[YOUR ASSIGNMENT] Find every line in the records below that holds the word "subsection", and copy it out.

[DATA EXTRACT]
▬▬▬▬▬▬▬▬▬▬

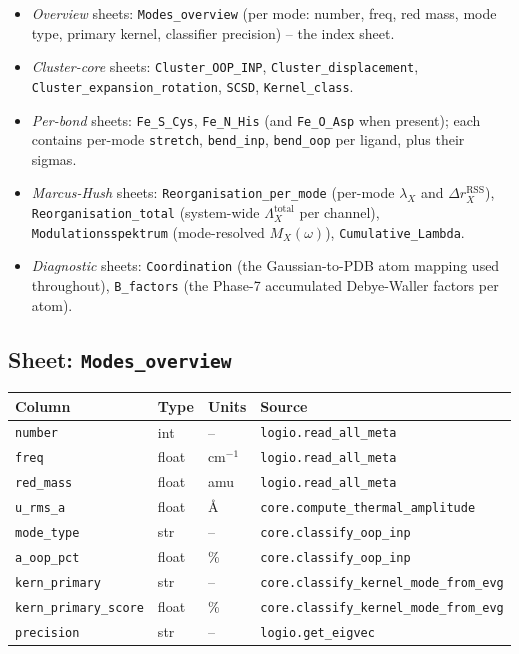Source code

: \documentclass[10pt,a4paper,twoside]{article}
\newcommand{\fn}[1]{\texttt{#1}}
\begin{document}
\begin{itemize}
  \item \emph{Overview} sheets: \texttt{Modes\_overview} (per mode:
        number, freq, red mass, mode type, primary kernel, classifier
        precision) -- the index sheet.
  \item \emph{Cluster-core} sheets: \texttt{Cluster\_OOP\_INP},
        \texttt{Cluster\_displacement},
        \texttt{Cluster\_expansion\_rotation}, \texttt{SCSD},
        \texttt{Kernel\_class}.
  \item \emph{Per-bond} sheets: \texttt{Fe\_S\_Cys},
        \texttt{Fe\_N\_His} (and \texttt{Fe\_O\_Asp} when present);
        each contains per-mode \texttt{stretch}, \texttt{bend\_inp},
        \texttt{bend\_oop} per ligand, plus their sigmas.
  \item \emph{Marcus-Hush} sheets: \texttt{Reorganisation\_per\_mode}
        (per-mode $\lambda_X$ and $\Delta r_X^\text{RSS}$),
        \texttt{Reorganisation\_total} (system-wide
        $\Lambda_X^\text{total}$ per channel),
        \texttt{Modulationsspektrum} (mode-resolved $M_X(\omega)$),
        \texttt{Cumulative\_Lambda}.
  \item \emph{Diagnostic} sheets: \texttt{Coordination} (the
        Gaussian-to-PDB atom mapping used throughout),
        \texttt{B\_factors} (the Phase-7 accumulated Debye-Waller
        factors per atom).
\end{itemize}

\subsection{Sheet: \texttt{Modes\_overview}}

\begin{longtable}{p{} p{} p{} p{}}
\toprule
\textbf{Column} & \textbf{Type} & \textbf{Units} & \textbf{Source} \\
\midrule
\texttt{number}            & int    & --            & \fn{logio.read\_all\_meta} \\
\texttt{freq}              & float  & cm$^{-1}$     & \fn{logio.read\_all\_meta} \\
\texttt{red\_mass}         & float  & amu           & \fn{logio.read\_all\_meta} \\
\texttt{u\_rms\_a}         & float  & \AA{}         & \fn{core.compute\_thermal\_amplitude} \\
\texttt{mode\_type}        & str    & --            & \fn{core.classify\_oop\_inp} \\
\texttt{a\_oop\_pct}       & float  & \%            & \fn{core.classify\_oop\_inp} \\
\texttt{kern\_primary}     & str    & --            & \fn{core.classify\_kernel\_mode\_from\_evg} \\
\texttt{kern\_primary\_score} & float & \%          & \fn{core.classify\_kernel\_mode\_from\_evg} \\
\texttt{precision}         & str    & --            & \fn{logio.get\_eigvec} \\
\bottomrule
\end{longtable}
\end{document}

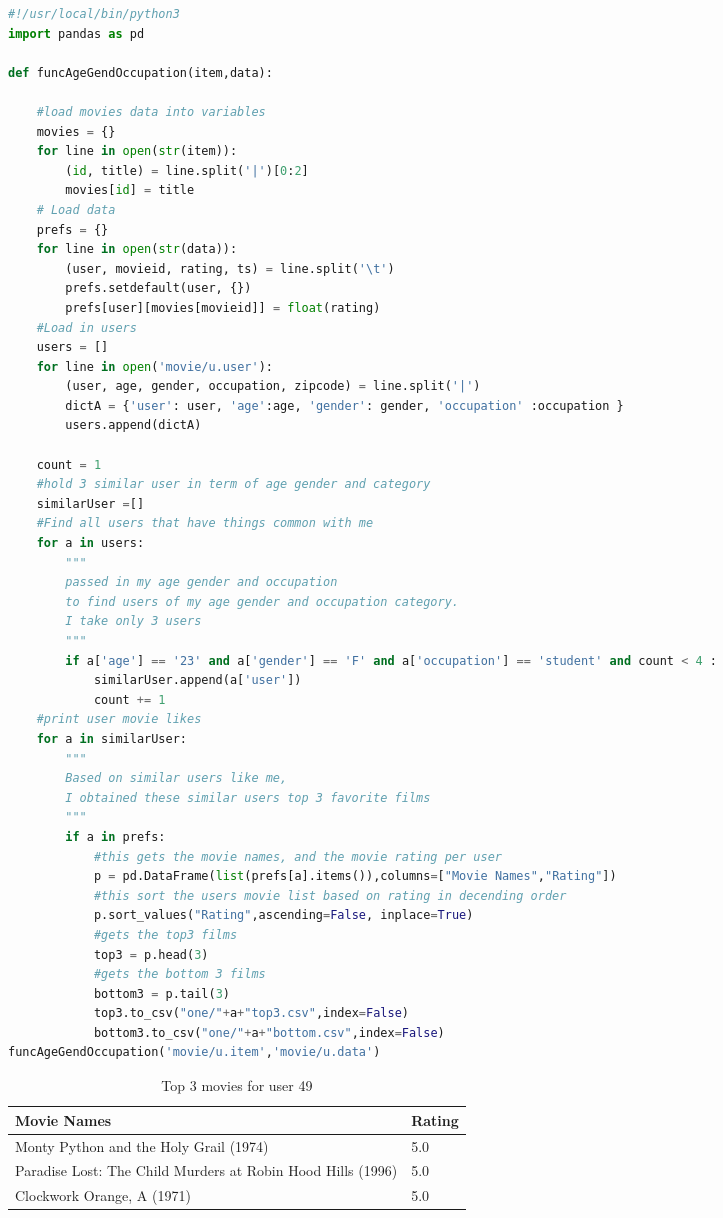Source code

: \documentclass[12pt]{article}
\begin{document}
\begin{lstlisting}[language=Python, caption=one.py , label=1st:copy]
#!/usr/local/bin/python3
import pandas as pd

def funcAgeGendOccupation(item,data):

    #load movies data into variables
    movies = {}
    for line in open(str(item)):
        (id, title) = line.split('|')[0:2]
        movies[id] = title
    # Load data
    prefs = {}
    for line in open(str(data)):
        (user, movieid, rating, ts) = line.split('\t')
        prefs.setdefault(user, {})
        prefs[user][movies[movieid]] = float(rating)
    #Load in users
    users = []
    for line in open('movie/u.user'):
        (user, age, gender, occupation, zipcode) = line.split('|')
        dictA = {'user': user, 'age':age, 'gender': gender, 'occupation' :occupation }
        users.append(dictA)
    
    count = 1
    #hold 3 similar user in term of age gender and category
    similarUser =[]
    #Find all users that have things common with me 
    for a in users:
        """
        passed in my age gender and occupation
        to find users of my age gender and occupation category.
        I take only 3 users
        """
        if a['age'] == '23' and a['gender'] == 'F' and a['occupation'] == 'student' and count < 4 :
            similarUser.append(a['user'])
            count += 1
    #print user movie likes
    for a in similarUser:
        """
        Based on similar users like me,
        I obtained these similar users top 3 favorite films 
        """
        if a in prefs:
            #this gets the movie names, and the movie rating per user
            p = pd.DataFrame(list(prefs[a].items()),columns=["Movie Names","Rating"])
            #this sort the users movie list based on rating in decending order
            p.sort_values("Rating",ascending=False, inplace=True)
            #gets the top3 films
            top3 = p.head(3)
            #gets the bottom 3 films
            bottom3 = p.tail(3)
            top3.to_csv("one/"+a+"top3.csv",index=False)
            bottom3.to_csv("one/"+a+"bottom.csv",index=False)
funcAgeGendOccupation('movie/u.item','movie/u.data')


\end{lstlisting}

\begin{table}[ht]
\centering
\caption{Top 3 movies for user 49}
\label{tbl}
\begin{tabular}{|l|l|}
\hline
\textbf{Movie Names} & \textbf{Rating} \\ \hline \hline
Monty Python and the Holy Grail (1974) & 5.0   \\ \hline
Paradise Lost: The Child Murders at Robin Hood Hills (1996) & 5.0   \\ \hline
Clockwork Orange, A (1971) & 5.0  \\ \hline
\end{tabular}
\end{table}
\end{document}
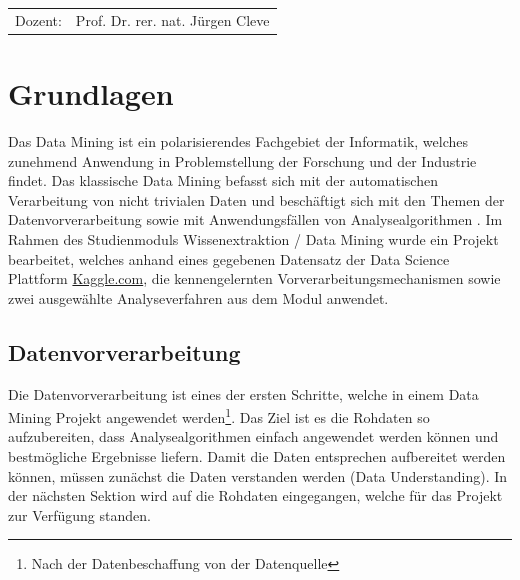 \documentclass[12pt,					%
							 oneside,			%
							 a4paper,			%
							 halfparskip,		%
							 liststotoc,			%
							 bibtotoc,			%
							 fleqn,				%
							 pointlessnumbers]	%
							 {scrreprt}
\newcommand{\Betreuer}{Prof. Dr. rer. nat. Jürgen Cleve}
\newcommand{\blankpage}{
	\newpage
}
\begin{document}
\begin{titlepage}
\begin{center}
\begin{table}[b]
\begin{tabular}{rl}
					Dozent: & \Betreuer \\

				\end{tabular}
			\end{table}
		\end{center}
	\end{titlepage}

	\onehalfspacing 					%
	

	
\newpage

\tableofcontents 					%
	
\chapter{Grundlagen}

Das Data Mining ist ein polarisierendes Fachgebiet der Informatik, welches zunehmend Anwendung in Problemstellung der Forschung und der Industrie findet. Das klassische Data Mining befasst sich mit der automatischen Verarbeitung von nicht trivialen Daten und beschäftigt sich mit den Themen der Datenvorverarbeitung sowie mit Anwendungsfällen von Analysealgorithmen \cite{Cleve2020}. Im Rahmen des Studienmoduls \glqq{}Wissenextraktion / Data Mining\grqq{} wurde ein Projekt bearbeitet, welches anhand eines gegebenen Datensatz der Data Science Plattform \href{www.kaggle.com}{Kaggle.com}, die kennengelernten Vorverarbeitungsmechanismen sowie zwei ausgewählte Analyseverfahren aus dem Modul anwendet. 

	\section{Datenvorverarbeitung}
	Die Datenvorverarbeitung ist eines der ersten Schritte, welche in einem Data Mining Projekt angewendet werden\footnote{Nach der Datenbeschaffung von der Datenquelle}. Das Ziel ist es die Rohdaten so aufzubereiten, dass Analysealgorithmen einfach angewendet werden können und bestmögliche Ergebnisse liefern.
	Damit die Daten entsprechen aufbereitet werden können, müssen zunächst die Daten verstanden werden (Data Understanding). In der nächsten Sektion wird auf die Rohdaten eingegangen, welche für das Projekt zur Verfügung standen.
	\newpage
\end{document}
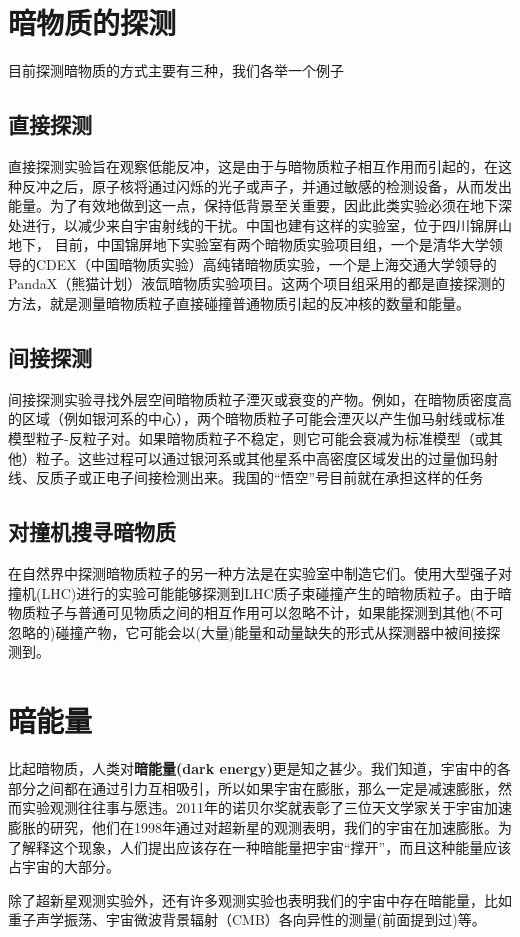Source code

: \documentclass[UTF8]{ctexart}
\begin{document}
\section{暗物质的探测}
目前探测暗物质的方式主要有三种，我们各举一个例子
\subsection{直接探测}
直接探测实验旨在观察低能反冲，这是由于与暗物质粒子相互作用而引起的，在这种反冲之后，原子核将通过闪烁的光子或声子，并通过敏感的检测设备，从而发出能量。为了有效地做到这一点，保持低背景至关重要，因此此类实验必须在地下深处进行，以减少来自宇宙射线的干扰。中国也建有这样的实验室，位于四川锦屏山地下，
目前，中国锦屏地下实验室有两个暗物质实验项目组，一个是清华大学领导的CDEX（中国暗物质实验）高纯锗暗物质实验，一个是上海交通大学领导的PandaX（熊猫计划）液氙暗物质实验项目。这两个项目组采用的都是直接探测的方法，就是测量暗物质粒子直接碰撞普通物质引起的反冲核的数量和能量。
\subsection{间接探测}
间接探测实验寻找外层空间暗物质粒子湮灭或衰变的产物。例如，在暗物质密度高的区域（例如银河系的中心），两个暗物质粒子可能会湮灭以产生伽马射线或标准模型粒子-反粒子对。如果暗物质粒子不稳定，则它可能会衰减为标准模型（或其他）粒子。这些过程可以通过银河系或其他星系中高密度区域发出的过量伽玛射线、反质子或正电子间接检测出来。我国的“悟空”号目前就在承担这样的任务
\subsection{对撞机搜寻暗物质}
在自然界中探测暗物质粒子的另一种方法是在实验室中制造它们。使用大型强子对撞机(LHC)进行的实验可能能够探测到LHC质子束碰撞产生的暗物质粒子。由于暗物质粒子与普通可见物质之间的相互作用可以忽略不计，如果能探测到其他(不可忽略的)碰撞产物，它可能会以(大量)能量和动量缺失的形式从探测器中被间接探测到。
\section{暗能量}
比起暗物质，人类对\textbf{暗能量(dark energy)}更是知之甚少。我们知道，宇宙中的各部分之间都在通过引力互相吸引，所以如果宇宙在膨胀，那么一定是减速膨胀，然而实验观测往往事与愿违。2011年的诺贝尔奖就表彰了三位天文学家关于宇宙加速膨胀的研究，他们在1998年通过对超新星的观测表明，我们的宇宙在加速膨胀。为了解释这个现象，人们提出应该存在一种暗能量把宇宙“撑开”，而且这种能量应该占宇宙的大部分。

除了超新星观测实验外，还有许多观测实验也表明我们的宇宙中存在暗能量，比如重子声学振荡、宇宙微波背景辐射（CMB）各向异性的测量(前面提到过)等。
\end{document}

▬▬▬▬▬▬▬▬▬▬

[EXERCISE OUTPUT]
\subsection{Sheet: \texttt{Modes\_overview}}
\subsection{直接探测}
\subsection{间接探测}
\subsection{对撞机搜寻暗物质}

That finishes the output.